[Task to carry out]: Give again, unaltered, the lines of the listing below that run from the line having "functions, and more." through the line having "your stylesheets. |".
★ ★ ★ ★ ★
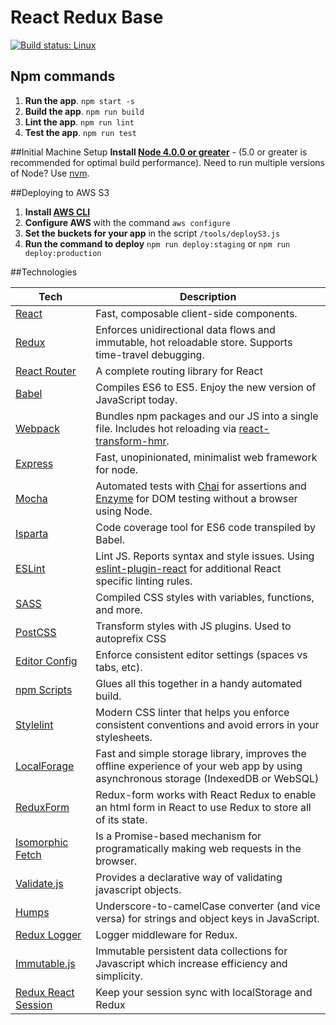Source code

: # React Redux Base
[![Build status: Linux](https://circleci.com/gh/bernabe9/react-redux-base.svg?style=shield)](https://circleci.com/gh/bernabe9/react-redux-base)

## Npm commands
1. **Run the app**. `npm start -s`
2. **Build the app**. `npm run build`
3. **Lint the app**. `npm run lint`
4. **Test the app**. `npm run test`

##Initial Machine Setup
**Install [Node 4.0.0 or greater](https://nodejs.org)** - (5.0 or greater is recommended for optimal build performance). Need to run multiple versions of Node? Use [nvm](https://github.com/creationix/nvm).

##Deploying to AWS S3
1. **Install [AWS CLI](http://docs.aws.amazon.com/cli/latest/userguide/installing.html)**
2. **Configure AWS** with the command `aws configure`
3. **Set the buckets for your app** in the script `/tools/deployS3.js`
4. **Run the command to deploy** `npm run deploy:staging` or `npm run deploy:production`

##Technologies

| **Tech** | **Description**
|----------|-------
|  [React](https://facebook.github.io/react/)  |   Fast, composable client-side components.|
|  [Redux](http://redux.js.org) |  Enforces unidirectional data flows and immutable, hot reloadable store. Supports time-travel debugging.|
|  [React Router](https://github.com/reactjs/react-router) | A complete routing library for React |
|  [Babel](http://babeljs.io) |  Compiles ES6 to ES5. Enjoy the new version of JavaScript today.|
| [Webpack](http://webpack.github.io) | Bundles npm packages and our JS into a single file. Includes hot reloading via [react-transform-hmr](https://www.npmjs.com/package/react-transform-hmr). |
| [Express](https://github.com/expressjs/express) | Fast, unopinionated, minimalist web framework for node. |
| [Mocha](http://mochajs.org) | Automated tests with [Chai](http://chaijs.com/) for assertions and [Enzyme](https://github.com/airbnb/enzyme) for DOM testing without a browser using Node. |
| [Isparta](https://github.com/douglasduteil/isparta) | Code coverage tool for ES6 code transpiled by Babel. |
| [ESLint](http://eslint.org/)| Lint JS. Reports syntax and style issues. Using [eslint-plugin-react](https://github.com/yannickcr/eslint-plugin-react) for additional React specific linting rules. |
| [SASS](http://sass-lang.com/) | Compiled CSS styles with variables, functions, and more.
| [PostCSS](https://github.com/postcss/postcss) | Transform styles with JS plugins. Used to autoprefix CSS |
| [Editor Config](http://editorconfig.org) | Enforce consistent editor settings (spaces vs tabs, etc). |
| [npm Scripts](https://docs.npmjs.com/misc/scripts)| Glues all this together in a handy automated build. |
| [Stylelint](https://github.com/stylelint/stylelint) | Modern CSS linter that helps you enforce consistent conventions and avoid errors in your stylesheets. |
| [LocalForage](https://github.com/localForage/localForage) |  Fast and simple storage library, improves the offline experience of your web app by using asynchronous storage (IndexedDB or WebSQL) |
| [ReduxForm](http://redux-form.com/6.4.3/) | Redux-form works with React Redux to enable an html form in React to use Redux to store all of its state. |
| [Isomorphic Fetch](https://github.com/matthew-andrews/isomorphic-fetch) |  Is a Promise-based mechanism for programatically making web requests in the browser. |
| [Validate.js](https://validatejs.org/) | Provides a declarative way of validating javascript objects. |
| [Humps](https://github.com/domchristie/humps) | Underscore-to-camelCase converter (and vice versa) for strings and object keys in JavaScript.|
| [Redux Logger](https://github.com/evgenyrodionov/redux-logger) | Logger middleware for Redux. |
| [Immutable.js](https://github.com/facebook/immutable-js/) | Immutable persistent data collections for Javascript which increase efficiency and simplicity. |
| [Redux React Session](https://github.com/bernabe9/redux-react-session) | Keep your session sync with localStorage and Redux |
★ ★ ★ ★ ★
[Response]:
| [SASS](http://sass-lang.com/) | Compiled CSS styles with variables, functions, and more.
| [PostCSS](https://github.com/postcss/postcss) | Transform styles with JS plugins. Used to autoprefix CSS |
| [Editor Config](http://editorconfig.org) | Enforce consistent editor settings (spaces vs tabs, etc). |
| [npm Scripts](https://docs.npmjs.com/misc/scripts)| Glues all this together in a handy automated build. |
| [Stylelint](https://github.com/stylelint/stylelint) | Modern CSS linter that helps you enforce consistent conventions and avoid errors in your stylesheets. |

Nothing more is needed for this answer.